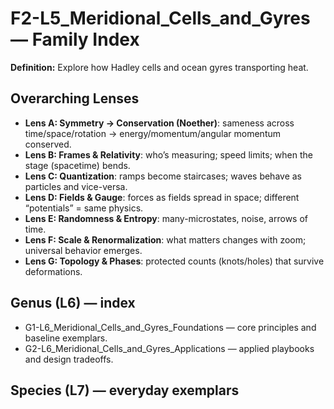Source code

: # F2-L5_Meridional_Cells_and_Gyres — Family Index
**Definition:** Explore how Hadley cells and ocean gyres transporting heat.

## Overarching Lenses

- **Lens A: Symmetry -> Conservation (Noether)**: sameness across time/space/rotation → energy/momentum/angular momentum conserved.
- **Lens B: Frames & Relativity**: who’s measuring; speed limits; when the stage (spacetime) bends.
- **Lens C: Quantization**: ramps become staircases; waves behave as particles and vice-versa.
- **Lens D: Fields & Gauge**: forces as fields spread in space; different “potentials” = same physics.
- **Lens E: Randomness & Entropy**: many-microstates, noise, arrows of time.
- **Lens F: Scale & Renormalization**: what matters changes with zoom; universal behavior emerges.
- **Lens G: Topology & Phases**: protected counts (knots/holes) that survive deformations.

## Genus (L6) — index
- G1-L6_Meridional_Cells_and_Gyres_Foundations — core principles and baseline exemplars.
- G2-L6_Meridional_Cells_and_Gyres_Applications — applied playbooks and design tradeoffs.

## Species (L7) — everyday exemplars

════

* EXERCISE REQUIREMENTS
Your answer should consist solely of the lines above from the line with "gyres transporting heat." to the line with "- **Lens B: Frames", both included, reproduced exactly.

* ANSWER FOR THE TASK
**Definition:** Explore how Hadley cells and ocean gyres transporting heat.

## Overarching Lenses

- **Lens A: Symmetry -> Conservation (Noether)**: sameness across time/space/rotation → energy/momentum/angular momentum conserved.
- **Lens B: Frames & Relativity**: who’s measuring; speed limits; when the stage (spacetime) bends.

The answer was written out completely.